Nothing prompted this. Nothing. The barista didn’t ask what brought her here. She just felt the urgency to share with all of us that she was a photographer. Now, if I looked like Heidi Klum this would of been fate bringing the two of us together.
People do this all the time. I never want to declare I am a comedian unless asked because then I get the same unoriginal demand, “Tell a joke.”
Maybe I should of just asked her to take my photo and send it to Ford models where they would politely reject me and say amongst colleagues that I look more like I could model for Wal-mart’s White Stag collection for women.
Coffee shop workers and retail workers are notorious for being in gossip seshes with their co-workers. I especially love it when they feel like they have been inconvenienced by a customer’s presence. A tilted head and guffaw like laugh accompanied with the realization of a customer turns into a straight faced glazed expression saying, “What can I get you?”

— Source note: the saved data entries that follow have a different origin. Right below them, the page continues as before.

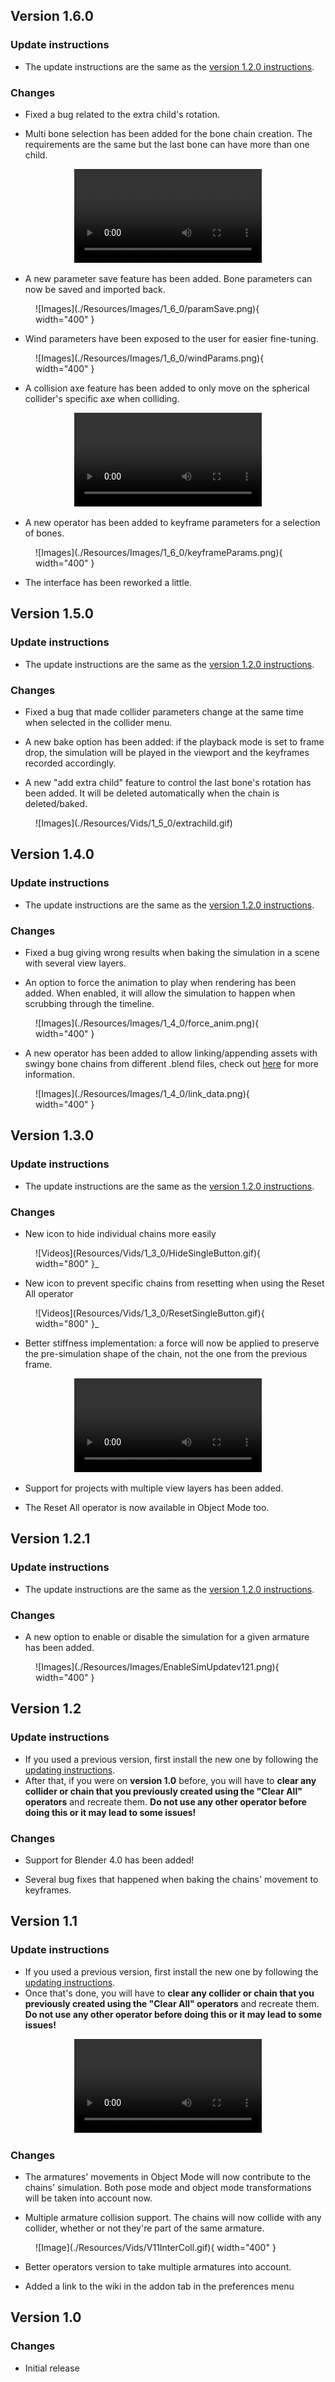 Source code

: ## Version 1.6.0

### Update instructions

* The update instructions are the same as the [version 1.2.0 instructions](#update-instructions_5).

### Changes

* Fixed a bug related to the extra child's rotation.

* Multi bone selection has been added for the bone chain creation. The requirements are the same but the last bone can have more than one child.

<div align="center">
<video controls>
  <source src="../Resources/Vids/1_6_0/multiSelect.mp4" type="video/mp4">
</video>
</div>

* A new parameter save feature has been added. Bone parameters can now be saved and imported back.

<figure markdown>
  ![Images](./Resources/Images/1_6_0/paramSave.png){ width="400" }
</figure>

* Wind parameters have been exposed to the user for easier fine-tuning.

<figure markdown>
  ![Images](./Resources/Images/1_6_0/windParams.png){ width="400" }
</figure>

* A collision axe feature has been added to only move on the spherical collider's specific axe when colliding. 

<div align="center">
<video controls>
  <source src="../Resources/Vids/1_6_0/colliderAxes.mp4" type="video/mp4">
</video>
</div>

* A new operator has been added to keyframe parameters for a selection of bones.

<figure markdown>
  ![Images](./Resources/Images/1_6_0/keyframeParams.png){ width="400" }
</figure>

* The interface has been reworked a little.

## Version 1.5.0

### Update instructions

* The update instructions are the same as the [version 1.2.0 instructions](#update-instructions_5).

### Changes

* Fixed a bug that made collider parameters change at the same time when selected in the collider menu.

* A new bake option has been added: if the playback mode is set to frame drop, the simulation will be played in the viewport and the keyframes recorded accordingly.

* A new "add extra child" feature to control the last bone's rotation has been added. It will be deleted automatically when the chain is deleted/baked.

<figure markdown>
  ![Images](./Resources/Vids/1_5_0/extrachild.gif)
</figure>

## Version 1.4.0

### Update instructions

* The update instructions are the same as the [version 1.2.0 instructions](#update-instructions_5).

### Changes

* Fixed a bug giving wrong results when baking the simulation in a scene with several view layers.

* An option to force the animation to play when rendering has been added. When enabled, it will allow the simulation to happen when scrubbing through the timeline.

<figure markdown>
  ![Images](./Resources/Images/1_4_0/force_anim.png){ width="400" }
</figure>

* A new operator has been added to allow linking/appending assets with swingy bone chains from different .blend files, check out [here](linking.md) for more information.

<figure markdown>
  ![Images](./Resources/Images/1_4_0/link_data.png){ width="400" }
</figure>

## Version 1.3.0

### Update instructions

* The update instructions are the same as the [version 1.2.0 instructions](#update-instructions_5).

### Changes

* New icon to hide individual chains more easily

<figure markdown>
  ![Videos](Resources/Vids/1_3_0/HideSingleButton.gif){ width="800" }_
</figure>

* New icon to prevent specific chains from resetting when using the Reset All operator

<figure markdown>
  ![Videos](Resources/Vids/1_3_0/ResetSingleButton.gif){ width="800" }_
</figure>

* Better stiffness implementation: a force will now be applied to preserve the pre-simulation shape of the chain, not the one from the previous frame.

<div align="center">
<video controls>
  <source src="../Resources/Vids/1_3_0/StiffnessFixed.mp4" type="video/mp4">
</video>
</div>

* Support for projects with multiple view layers has been added.

* The Reset All operator is now available in Object Mode too.

## Version 1.2.1

### Update instructions

* The update instructions are the same as the [version 1.2.0 instructions](#update-instructions_5).

### Changes

* A new option to enable or disable the simulation for a given armature has been added.

<figure markdown>
  ![Images](./Resources/Images/EnableSimUpdatev121.png){ width="400" }
</figure>

## Version 1.2

### Update instructions

* If you used a previous version, first install the new one by following the [updating instructions](./setup.md/#update).
* After that, if you were on **version 1.0** before, you will have to **clear any collider or chain that you previously created using the "Clear All" operators** and recreate them. **Do not use any other operator before doing this or it may lead to some issues!**

### Changes

* Support for Blender 4.0 has been added! 

* Several bug fixes that happened when baking the chains' movement to keyframes.

## Version 1.1

### Update instructions

* If you used a previous version, first install the new one by following the [updating instructions](./setup.md/#update).
* Once that's done, you will have to **clear any collider or chain that you previously created using the "Clear All" operators** and recreate them. **Do not use any other operator before doing this or it may lead to some issues!**

<div align="center">
<video controls>
  <source src="../Resources/Vids/V11Clear.mp4" type="video/mp4">
</video>
</div>

### Changes

* The armatures' movements in Object Mode will now contribute to the chains' simulation. Both pose mode and object mode transformations will be taken into account now.

* Multiple armature collision support. The chains will now collide with any collider, whether or not they're part of the same armature.

<figure markdown>
  ![Image](./Resources/Vids/V11InterColl.gif){ width="400" }
</figure>

* Better operators version to take multiple armatures into account.

* Added a link to the wiki in the addon tab in the preferences menu

## Version 1.0

### Changes

* Initial release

First of all drop the stanky face. Second of all this might be funding your American Apparel obsession to buy tights that are so expensive they should be indestructible; however I make this business go round and round due to my obsession with caffiene and looking posh.
Also, businessmen don’t look down on me when you see my Oprah magazine on the table. Oprah is a strong woman that can hold a bouquet of flowers with the title “You, Happier Than Ever,” and still buy your company out with a smile and fists shaking happily up in the air. What you put out comes back. Judgment will be knocking on your clean expensive door soon if you continue with your frowned expressions.
Cute girls wearing tight yoga pants thank you. I love watching bi focal wearing men stare at your butt and look up innocently whenever you turn. There are facebook pages dedicated to you.
I love coffee shops, and I think I’m going for round two on this iced chai but I swear on a pile of american apparel tights if you give me that look again I will destroy your displays and pour coffee grounds into my mouth screaming.
Coffee grounds are forever much like diamonds. Ask Elizabeth Taylor when she was alive what she would like in the morning with her breakfast and I think she would say “get me some coffee” rather than a cup full of diamonds. Maybe Mountain Dew will phase out in the year 2040 but rest assured that coffee will prosper on until the end of civilization.
It’s likely I could live without coffee but would I want to? Would I want to walk through city streets without feel good java pulsing through my veins? It’s a toss up between feeling like Eeyore or like Mary Tyler Moore as she makes her way through the city. However, if she really threw her hat up in the air everyday like she does in the intro that would be irresponsible. First it would annoy the crap out of people, and some kid would intercede catching it and running off. Or it would blow onto an oncoming car or fall in some pile of assorted dirt; if it’s a knit hat you best believe you are going to have a horrible time picking off the myriad of magnetized dirt.
I drink coffee everyday. If I don’t drink it I start seeing life as a chore with sunken eyes and tears filling up the rims as I stumble into things like my BAC is over the legal limit. When I drink coffee I usually throw open the door and float through the day like a song.
So to all the coffee addicts out there drink a cup and you know what drink another cup shortly after. Coffee is good at all times. Drinking coffee in the morning is one of the most miraculous events in my life. It takes me to the highest of highs. I wish I had the choir from sister act 2 singing “oh happy day” as soon as I turn the coffee pot on. Then when that boy sings the high note on, “When Jesus washed,” is when I finally taste that heavenly energized liquid.